According to some embodiments, the electronic device may switch on or off upon trigger of the detected pattern. For example, when the detected pattern matches the predetermined pattern, the pattern detection and trigger unit 114 may trigger the electronic device to switch off (e.g. enter the sleep mode). In another example, when the detected pattern matches the predetermined pattern, the pattern detection and trigger unit 114 may trigger the electronic device to switch on (e.g. enter the normal mode). For brevity, similar descriptions for these embodiments are not repeated in detail here.

According to some embodiments, the electronic device may switch on or off at least a portion of the electronic device or another electronic device upon trigger of some detected patterns that are identified as different predetermined patterns within the plurality of predetermined patterns, respectively. For example, when the detected pattern matches a first predetermined pattern within the plurality of predetermined patterns, the pattern detection and trigger unit 114 may trigger the electronic device to switch off at least a portion of the electronic device or another electronic device (e.g. switching off the microphone of the electronic device, switching off the display module of the electronic device, switching off an air conditioner nearby, having the electronic device to enter the sleep mode, etc.). In another example, when the detected pattern matches a second predetermined pattern within the plurality of predetermined patterns, the pattern detection and trigger unit 114 may trigger the electronic device to switch on at least a portion of the electronic device or another electronic device. For brevity, similar descriptions for these embodiments are not repeated in detail here.

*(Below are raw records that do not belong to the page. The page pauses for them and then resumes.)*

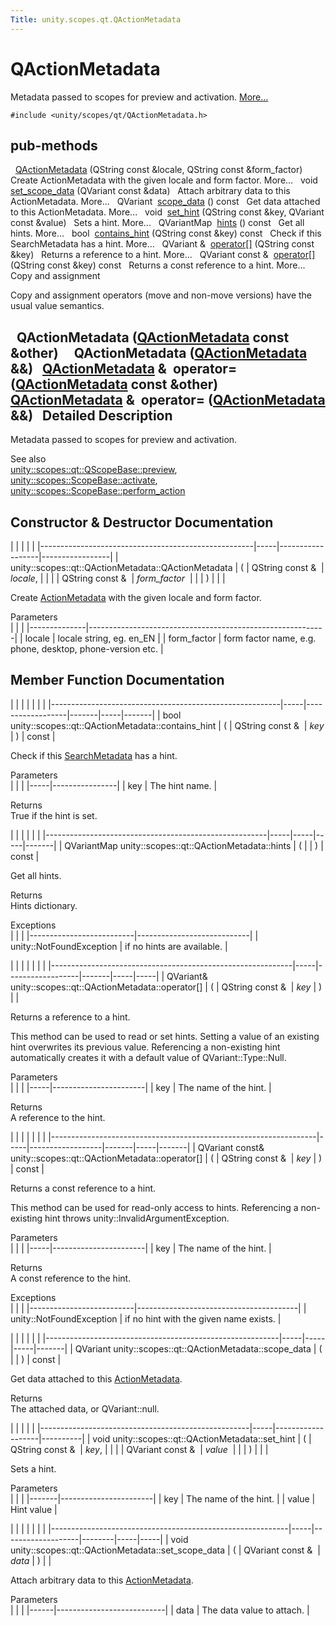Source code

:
 ```yaml
---
Title: unity.scopes.qt.QActionMetadata
---
```

        
QActionMetadata
===============

Metadata passed to scopes for preview and activation. [More...](#details)

`#include <unity/scopes/qt/QActionMetadata.h>`

pub-methods
------------------------------------------------------

 
<a href="#acc36c52fac186af3571cb29745d3981c">QActionMetadata</a> (QString const &locale, QString const &form\_factor)
 
Create ActionMetadata with the given locale and form factor. More...
 
void 
<a href="#a5913d97d109db7b2e4596bc1b3f53ed1">set_scope_data</a> (QVariant const &data)
 
Attach arbitrary data to this ActionMetadata. More...
 
QVariant 
<a href="#ae1103e2a369e300f05f8fd3dea8020f7">scope_data</a> () const
 
Get data attached to this ActionMetadata. More...
 
void 
<a href="#ab2b595bf273926b0bc5a00df98ff38e1">set_hint</a> (QString const &key, QVariant const &value)
 
Sets a hint. More...
 
QVariantMap 
<a href="#a62be4635a002af1c69cb9a105009a6c2">hints</a> () const
 
Get all hints. More...
 
bool 
<a href="#a9016175d5f8ffe9725d95a68b1939553">contains_hint</a> (QString const &key) const
 
Check if this SearchMetadata has a hint. More...
 
QVariant & 
<a href="#a666efb6091fba93a007736ffe1487c82">operator[]</a> (QString const &key)
 
Returns a reference to a hint. More...
 
QVariant const & 
<a href="#a607f33913139706424e925dac02a1a3d">operator[]</a> (QString const &key) const
 
Returns a const reference to a hint. More...
 
Copy and assignment

Copy and assignment operators (move and non-move versions) have the usual value semantics.

 
**QActionMetadata** (<a href="index.html">QActionMetadata</a> const &other)
 
 
**QActionMetadata** (<a href="index.html">QActionMetadata</a> &&)
 
<a href="index.html">QActionMetadata</a> & 
**operator=** (<a href="index.html">QActionMetadata</a> const &other)
 
<a href="index.html">QActionMetadata</a> & 
**operator=** (<a href="index.html">QActionMetadata</a> &&)
 
<span id="details"></span>
Detailed Description
--------------------

Metadata passed to scopes for preview and activation.

See also  
<a href="unity.scopes.qt.QScopeBase.md#afdedf1ba41623c1ac060ecc4b014f67f">unity::scopes::qt::QScopeBase::preview</a>, <a href="unity.scopes.ScopeBase.md#a49a0b9ada0eeb4c71e6a2181c3d8c9e7" title="Called by the scopes runtime when a scope needs to respond to a result activation request...">unity::scopes::ScopeBase::activate</a>, <a href="unity.scopes.ScopeBase.md#a2f4d476fa790349c9a7de52be3232d11" title="Invoked when a scope is requested to handle a preview action. ">unity::scopes::ScopeBase::perform_action</a>

Constructor & Destructor Documentation
--------------------------------------

<span id="acc36c52fac186af3571cb29745d3981c" class="anchor"></span>
|                                                     |     |                  |                 |
|-----------------------------------------------------|-----|------------------|-----------------|
| unity::scopes::qt::QActionMetadata::QActionMetadata | (   | QString const &  | *locale*,       |
|                                                     |     | QString const &  | *form\_factor*  |
|                                                     | )   |                  |                 |

Create <a href="unity.scopes.ActionMetadata.md" title="Metadata passed to scopes for preview and activation. ">ActionMetadata</a> with the given locale and form factor.

Parameters  
|              |                                                           |
|--------------|-----------------------------------------------------------|
| locale       | locale string, eg. en\_EN                                 |
| form\_factor | form factor name, e.g. phone, desktop, phone-version etc. |

Member Function Documentation
-----------------------------

<span id="a9016175d5f8ffe9725d95a68b1939553" class="anchor"></span>
|                                                         |     |                  |       |     |       |
|---------------------------------------------------------|-----|------------------|-------|-----|-------|
| bool unity::scopes::qt::QActionMetadata::contains\_hint | (   | QString const &  | *key* | )   | const |

Check if this <a href="unity.scopes.SearchMetadata.md" title="Metadata passed with search requests. ">SearchMetadata</a> has a hint.

Parameters  
|     |                |
|-----|----------------|
| key | The hint name. |

<!-- -->

Returns  
True if the hint is set.

<span id="a62be4635a002af1c69cb9a105009a6c2" class="anchor"></span>
|                                                       |     |     |     |       |
|-------------------------------------------------------|-----|-----|-----|-------|
| QVariantMap unity::scopes::qt::QActionMetadata::hints | (   |     | )   | const |

Get all hints.

Returns  
Hints dictionary.

<!-- -->

Exceptions  
|                          |                            |
|--------------------------|----------------------------|
| unity::NotFoundException | if no hints are available. |

<span id="a666efb6091fba93a007736ffe1487c82" class="anchor"></span>
|                                                            |     |                  |       |     |     |
|------------------------------------------------------------|-----|------------------|-------|-----|-----|
| QVariant& unity::scopes::qt::QActionMetadata::operator\[\] | (   | QString const &  | *key* | )   |     |

Returns a reference to a hint.

This method can be used to read or set hints. Setting a value of an existing hint overwrites its previous value. Referencing a non-existing hint automatically creates it with a default value of QVariant::Type::Null.

Parameters  
|     |                       |
|-----|-----------------------|
| key | The name of the hint. |

<!-- -->

Returns  
A reference to the hint.

<span id="a607f33913139706424e925dac02a1a3d" class="anchor"></span>
|                                                                  |     |                  |       |     |       |
|------------------------------------------------------------------|-----|------------------|-------|-----|-------|
| QVariant const& unity::scopes::qt::QActionMetadata::operator\[\] | (   | QString const &  | *key* | )   | const |

Returns a const reference to a hint.

This method can be used for read-only access to hints. Referencing a non-existing hint throws unity::InvalidArgumentException.

Parameters  
|     |                       |
|-----|-----------------------|
| key | The name of the hint. |

<!-- -->

Returns  
A const reference to the hint.

<!-- -->

Exceptions  
|                          |                                        |
|--------------------------|----------------------------------------|
| unity::NotFoundException | if no hint with the given name exists. |

<span id="ae1103e2a369e300f05f8fd3dea8020f7" class="anchor"></span>
|                                                          |     |     |     |       |
|----------------------------------------------------------|-----|-----|-----|-------|
| QVariant unity::scopes::qt::QActionMetadata::scope\_data | (   |     | )   | const |

Get data attached to this <a href="unity.scopes.ActionMetadata.md" title="Metadata passed to scopes for preview and activation. ">ActionMetadata</a>.

Returns  
The attached data, or QVariant::null.

<span id="ab2b595bf273926b0bc5a00df98ff38e1" class="anchor"></span>
|                                                    |     |                   |          |
|----------------------------------------------------|-----|-------------------|----------|
| void unity::scopes::qt::QActionMetadata::set\_hint | (   | QString const &   | *key*,   |
|                                                    |     | QVariant const &  | *value*  |
|                                                    | )   |                   |          |

Sets a hint.

Parameters  
|       |                       |
|-------|-----------------------|
| key   | The name of the hint. |
| value | Hint value            |

<span id="a5913d97d109db7b2e4596bc1b3f53ed1" class="anchor"></span>
|                                                           |     |                   |        |     |     |
|-----------------------------------------------------------|-----|-------------------|--------|-----|-----|
| void unity::scopes::qt::QActionMetadata::set\_scope\_data | (   | QVariant const &  | *data* | )   |     |

Attach arbitrary data to this <a href="unity.scopes.ActionMetadata.md" title="Metadata passed to scopes for preview and activation. ">ActionMetadata</a>.

Parameters  
|      |                           |
|------|---------------------------|
| data | The data value to attach. |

Those skilled in the art will readily observe that numerous modifications and alterations of the device and method may be made while retaining the teachings of the invention. Accordingly, the above disclosure should be construed as limited only by the metes and bounds of the appended claims.

Claims

1. A method for controlling operations of an electronic device through ambient light detection, the method comprising the steps of:

utilizing an ambient light sensor of the electronic device to detect ambient light for the electronic device, to generate an ambient light detection signal, sampling the ambient light detection signal to convert the ambient light detection signal into a converted signal, and performing pattern detection on the converted signal to detect at least one pattern of the converted signal; and

according to a pattern and event database, determining whether the detected pattern of the converted signal matches a predetermined pattern within a plurality of predetermined patterns, to selectively trigger a predetermined operation associated with the predetermined pattern, wherein the pattern and event database stores the plurality of predetermined patterns.

2. The method of claim 1, wherein the pattern and event database stores a plurality of predetermined relationships between the plurality of predetermined patterns and a plurality of predetermined operations, wherein the predetermined operations are associated with the predetermined patterns, respectively.

3. The method of claim 1, wherein the step of determining whether the detected pattern of the converted signal matches the predetermined pattern within the plurality of predetermined patterns to selectively trigger the predetermined operation associated with the predetermined pattern further comprises:

when it is detected that the detected pattern matches the predetermined pattern, triggering the predetermined operation associated with the predetermined pattern.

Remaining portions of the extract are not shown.